| TO DO |
The response must be made up of the lines in the entries below that contain "microbial".

| Dataset items |

- - -

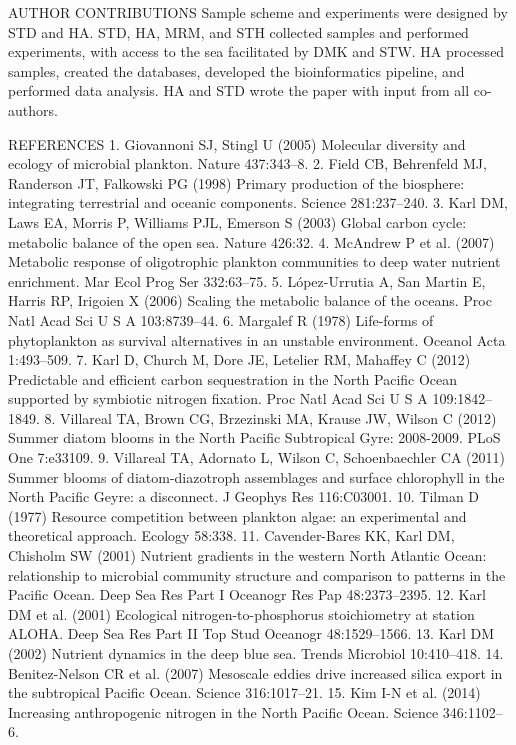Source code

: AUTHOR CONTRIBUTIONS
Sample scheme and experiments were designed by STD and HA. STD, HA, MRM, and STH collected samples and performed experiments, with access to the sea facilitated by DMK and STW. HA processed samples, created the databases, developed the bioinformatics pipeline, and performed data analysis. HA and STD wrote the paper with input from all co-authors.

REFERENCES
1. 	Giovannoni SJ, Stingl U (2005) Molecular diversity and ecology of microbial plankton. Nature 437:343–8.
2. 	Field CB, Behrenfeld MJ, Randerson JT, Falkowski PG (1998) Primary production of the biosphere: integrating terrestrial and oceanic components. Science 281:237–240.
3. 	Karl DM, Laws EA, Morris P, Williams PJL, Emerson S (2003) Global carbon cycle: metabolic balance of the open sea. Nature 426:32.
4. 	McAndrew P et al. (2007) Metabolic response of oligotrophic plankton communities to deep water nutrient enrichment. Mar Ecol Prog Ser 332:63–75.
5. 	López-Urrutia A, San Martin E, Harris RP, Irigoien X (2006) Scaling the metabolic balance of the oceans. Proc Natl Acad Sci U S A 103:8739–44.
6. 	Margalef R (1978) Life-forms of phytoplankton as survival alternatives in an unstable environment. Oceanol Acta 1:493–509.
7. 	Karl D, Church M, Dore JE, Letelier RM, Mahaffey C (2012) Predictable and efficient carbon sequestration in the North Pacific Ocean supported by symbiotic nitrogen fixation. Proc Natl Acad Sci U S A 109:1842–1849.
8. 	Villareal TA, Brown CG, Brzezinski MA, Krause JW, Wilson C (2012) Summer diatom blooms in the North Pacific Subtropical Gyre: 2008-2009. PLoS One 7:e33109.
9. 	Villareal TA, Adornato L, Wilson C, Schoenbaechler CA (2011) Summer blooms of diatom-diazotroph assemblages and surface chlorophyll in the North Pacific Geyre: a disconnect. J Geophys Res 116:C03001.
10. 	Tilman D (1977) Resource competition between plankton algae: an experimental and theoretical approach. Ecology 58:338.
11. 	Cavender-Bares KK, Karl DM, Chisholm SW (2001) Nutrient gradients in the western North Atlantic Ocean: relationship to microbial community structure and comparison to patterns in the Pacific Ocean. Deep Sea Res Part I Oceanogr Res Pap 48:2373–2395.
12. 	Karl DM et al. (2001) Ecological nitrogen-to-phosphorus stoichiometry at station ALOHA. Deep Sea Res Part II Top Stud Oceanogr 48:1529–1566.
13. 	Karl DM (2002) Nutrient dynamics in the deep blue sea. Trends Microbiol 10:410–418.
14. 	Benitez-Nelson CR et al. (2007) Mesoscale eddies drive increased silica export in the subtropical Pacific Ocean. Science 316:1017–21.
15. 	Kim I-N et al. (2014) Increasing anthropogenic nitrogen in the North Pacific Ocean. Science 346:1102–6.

- - -

| RESPONSE TO THIS EXERCISE |
1. 	Giovannoni SJ, Stingl U (2005) Molecular diversity and ecology of microbial plankton. Nature 437:343–8.
11. 	Cavender-Bares KK, Karl DM, Chisholm SW (2001) Nutrient gradients in the western North Atlantic Ocean: relationship to microbial community structure and comparison to patterns in the Pacific Ocean. Deep Sea Res Part I Oceanogr Res Pap 48:2373–2395.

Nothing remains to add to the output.